In the past, Minnesota sent men like Hubert Humphrey and Walter Mondale to the U.S. Senate. Seeking the American presidency in 1984, Mondale chose a woman, Geraldine Ferraro, as his running mate.
Today, both of the state’s senators are women: Tina Smith and Amy Klobuchar, considered moderate progressives.
That last week’s racist horror played out in Minnesota had to exacerbate the pain of American minorities who continue to face seemingly insurmountable barriers to equality in a country that fought a civil war that brought an end to slavery there 155 years ago. And, it must have especially offended the overwhelming majority of white Americans who do not agree or support racial intolerance, bigotry and discrimination.
That so many whites have joined protesters demanding justice for the murder victim reassures.
Support for protesters from the white establishment – political leaders including the leadership of many law enforcement communities – also helps to dispel despair.
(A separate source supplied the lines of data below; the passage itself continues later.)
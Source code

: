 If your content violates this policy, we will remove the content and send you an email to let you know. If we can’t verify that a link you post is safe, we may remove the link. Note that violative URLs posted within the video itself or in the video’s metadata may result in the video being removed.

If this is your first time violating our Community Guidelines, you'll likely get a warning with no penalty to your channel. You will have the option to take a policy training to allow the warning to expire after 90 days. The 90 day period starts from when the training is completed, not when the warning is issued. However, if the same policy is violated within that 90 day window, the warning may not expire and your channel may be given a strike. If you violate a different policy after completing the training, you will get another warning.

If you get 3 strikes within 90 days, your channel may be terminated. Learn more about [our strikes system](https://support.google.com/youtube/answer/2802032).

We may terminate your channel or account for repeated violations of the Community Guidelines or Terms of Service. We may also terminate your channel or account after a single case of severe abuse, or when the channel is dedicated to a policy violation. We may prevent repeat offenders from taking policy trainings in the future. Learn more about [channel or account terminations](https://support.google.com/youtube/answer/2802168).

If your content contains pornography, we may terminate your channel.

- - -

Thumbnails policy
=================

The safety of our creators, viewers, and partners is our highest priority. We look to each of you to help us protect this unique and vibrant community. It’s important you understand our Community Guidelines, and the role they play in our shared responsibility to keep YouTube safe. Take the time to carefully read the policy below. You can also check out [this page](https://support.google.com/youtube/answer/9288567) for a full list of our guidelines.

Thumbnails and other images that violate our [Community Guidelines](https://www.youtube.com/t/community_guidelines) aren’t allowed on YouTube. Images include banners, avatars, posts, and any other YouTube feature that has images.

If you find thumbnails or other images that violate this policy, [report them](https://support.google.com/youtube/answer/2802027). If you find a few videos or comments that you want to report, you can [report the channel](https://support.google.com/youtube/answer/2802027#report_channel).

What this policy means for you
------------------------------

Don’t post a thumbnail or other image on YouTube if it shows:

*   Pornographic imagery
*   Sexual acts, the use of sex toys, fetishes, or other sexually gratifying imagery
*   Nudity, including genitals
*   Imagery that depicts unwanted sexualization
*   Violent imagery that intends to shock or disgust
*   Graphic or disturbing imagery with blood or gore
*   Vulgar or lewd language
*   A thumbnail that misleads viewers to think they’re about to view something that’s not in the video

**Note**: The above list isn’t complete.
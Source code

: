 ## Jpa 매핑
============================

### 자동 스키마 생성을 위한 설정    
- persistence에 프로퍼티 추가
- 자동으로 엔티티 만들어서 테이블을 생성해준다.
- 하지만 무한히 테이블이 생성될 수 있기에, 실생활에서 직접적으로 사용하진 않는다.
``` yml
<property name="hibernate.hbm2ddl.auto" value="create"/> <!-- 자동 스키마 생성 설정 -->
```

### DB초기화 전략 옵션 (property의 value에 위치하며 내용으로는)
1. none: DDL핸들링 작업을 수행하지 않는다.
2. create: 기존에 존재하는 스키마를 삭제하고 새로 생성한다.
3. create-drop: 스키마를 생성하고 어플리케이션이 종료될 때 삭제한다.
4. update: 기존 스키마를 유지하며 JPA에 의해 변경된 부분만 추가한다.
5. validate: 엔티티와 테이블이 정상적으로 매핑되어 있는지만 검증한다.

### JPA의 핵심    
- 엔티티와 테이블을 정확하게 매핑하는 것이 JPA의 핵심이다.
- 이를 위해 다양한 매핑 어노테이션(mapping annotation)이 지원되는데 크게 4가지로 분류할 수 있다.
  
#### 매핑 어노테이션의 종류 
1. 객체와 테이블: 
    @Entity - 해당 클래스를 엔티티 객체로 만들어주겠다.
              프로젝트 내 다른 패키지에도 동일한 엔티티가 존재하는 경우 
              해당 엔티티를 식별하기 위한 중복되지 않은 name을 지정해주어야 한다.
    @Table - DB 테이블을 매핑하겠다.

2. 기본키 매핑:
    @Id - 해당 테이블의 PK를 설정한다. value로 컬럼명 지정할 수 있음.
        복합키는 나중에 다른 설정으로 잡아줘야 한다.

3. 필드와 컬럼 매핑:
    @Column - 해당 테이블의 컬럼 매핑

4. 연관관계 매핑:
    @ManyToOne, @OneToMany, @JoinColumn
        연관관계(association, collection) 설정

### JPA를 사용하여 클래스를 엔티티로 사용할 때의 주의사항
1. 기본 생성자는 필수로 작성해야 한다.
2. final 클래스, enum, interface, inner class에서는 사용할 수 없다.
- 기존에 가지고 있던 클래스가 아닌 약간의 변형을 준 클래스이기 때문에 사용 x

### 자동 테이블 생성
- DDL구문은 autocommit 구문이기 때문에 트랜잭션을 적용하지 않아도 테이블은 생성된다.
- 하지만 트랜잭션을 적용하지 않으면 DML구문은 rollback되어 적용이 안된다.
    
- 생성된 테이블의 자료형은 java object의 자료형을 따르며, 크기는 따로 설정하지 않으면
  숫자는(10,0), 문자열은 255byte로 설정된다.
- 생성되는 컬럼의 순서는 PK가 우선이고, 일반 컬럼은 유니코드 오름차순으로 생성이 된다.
Tragically, the demands for racial justice in America, which have garnered widespread and growing support among its citizens, are being drowned out by the destruction being driven by troublemakers and looters motivated by selfishness and materialism and worse, by some with narrow political agendas that have little to do with the promotion of equality and the public good.
We feel America’s pain.
We support the aims of peaceful demonstrators pleading for justice for George Floyd and demanding reform of systems that perpetuate injustice and we condemn the senseless destruction of life and property by lawless looters.
We recommend that Bahamians, outraged and saddened by events in America, seek to become better citizens of The Bahamas; to recognize instances of discrimination and prejudice against those amongst us who do not look or sound like us and, in the words of America’s Spike Lee, seek to “do the right thing”.